Post by Eric the .5b » 22 May 2019, 12:56

Short version: If the abortion rights movement had kept to "reasonable compromise" and "ethical complexity", we'd have been back to back alleys and coat hangers years ago.

Longer version:

Really, at the top level, I've seen variations of Hughes' argument bubbling around about abortion, lately. But not just lately and not just about abortion. Back when I read skeptic magazines, about once or twice a year, I'd see a piece where some guy would tut-tut at the irrationality of politics and principles and rallying-cries around some political controversy. Abandoning all considerations of history, context, and political dynamics as irrational cruft around the issue, they'd come up with a terribly rational compromise position that just totally incidentally suited their center-left political stances. Then, they'd tsk-tsk about how nobody would actually take their sage advice.

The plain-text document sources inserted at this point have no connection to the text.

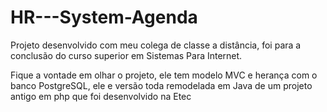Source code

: # HR---System-Agenda
Projeto desenvolvido com meu colega de classe a distância, foi para a conclusão do curso superior em Sistemas Para Internet.

Fique a vontade em olhar o projeto, ele tem modelo MVC e herança com o banco PostgreSQL, ele e versão toda remodelada em Java de um projeto antigo em php que foi desenvolvido na Etec
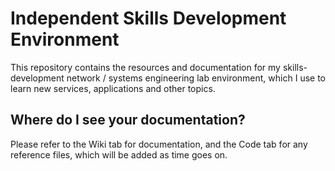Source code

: # Independent Skills Development Environment
This repository contains the resources and documentation for my skills-development network / systems engineering lab environment, which I use to learn new services, applications and other topics.
## Where do I see your documentation?
Please refer to the Wiki tab for documentation, and the Code tab for any reference files, which will be added as time goes on.

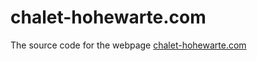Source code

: # chalet-hohewarte.com

The source code for the webpage [chalet-hohewarte.com](https://chalet-hohewarte.com)
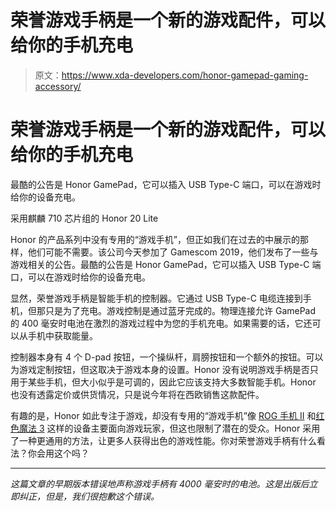 # 荣誉游戏手柄是一个新的游戏配件，可以给你的手机充电

> 原文：<https://www.xda-developers.com/honor-gamepad-gaming-accessory/>

# 荣誉游戏手柄是一个新的游戏配件，可以给你的手机充电

最酷的公告是 Honor GamePad，它可以插入 USB Type-C 端口，可以在游戏时给你的设备充电。

采用麒麟 710 芯片组的 Honor 20 Lite

Honor 的产品系列中没有专用的“游戏手机”，但正如我们在过去的中展示的那样，他们可能不需要。该公司今天参加了 Gamescom 2019，他们发布了一些与游戏相关的公告。最酷的公告是 Honor GamePad，它可以插入 USB Type-C 端口，可以在游戏时给你的设备充电。

显然，荣誉游戏手柄是智能手机的控制器。它通过 USB Type-C 电缆连接到手机，但那只是为了充电。游戏控制是通过蓝牙完成的。物理连接允许 GamePad 的 400 毫安时电池在激烈的游戏过程中为您的手机充电。如果需要的话，它还可以从手机中获取能量。

控制器本身有 4 个 D-pad 按钮，一个操纵杆，肩膀按钮和一个额外的按钮。可以为游戏定制按钮，但这取决于游戏本身的设置。Honor 没有说明游戏手柄是否只用于某些手机，但大小似乎是可调的，因此它应该支持大多数智能手机。Honor 也没有透露定价或供货情况，只是说今年将在西欧销售这款配件。

有趣的是，Honor 如此专注于游戏，却没有专用的“游戏手机”像 [ROG 手机 II](https://www.xda-developers.com/asus-rog-phone-ii-bootloader-unlock-tool-kernel-source-code/) 和[红色魔法 3](https://www.xda-developers.com/nubia-red-magic-3-review/) 这样的设备主要面向游戏玩家，但这也限制了潜在的受众。Honor 采用了一种更通用的方法，让更多人获得出色的游戏性能。你对荣誉游戏手柄有什么看法？你会用这个吗？

* * *

*这篇文章的早期版本错误地声称游戏手柄有 4000 毫安时的电池。这是出版后立即纠正，但是，我们很抱歉这个错误。*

And this article is a great example of the form. He ignores even the broadest details about a political conflict older than he is, one with one side trying to utterly ban legal abortions and the other side trying to preserve legal abortions, in order to present the issue as one of two thoughtless camps flinging slogans at each other without engaging their brains. (With a side of "Oh, no, let's please not talk about freedom or rights or anything that doesn't sound abstract in the right way.") And, of course, he brings own terribly rational and original arguments—which are, oddly, exactly what I've heard and read abortion-rights supporters actually argue many, many times over my life—and then offers a "compromise" stance. That compromise stance being something 99%+ of the people on one side would be happy with and that the other side would devote itself to a multi-generational effort to undermine.

His final Debate me! (On my terms.) is just the terribly precious cherry on top.


(Which doesn't mean that the bodily autonomy argument isn't weak if you if you grant the claim that a mindless clump of cells is a person. An embryo is something created within the body by a functional, natural process. It's hard to sell as an "intruder" or "trespasser" to be expelled. It just means Hughes is clueless.)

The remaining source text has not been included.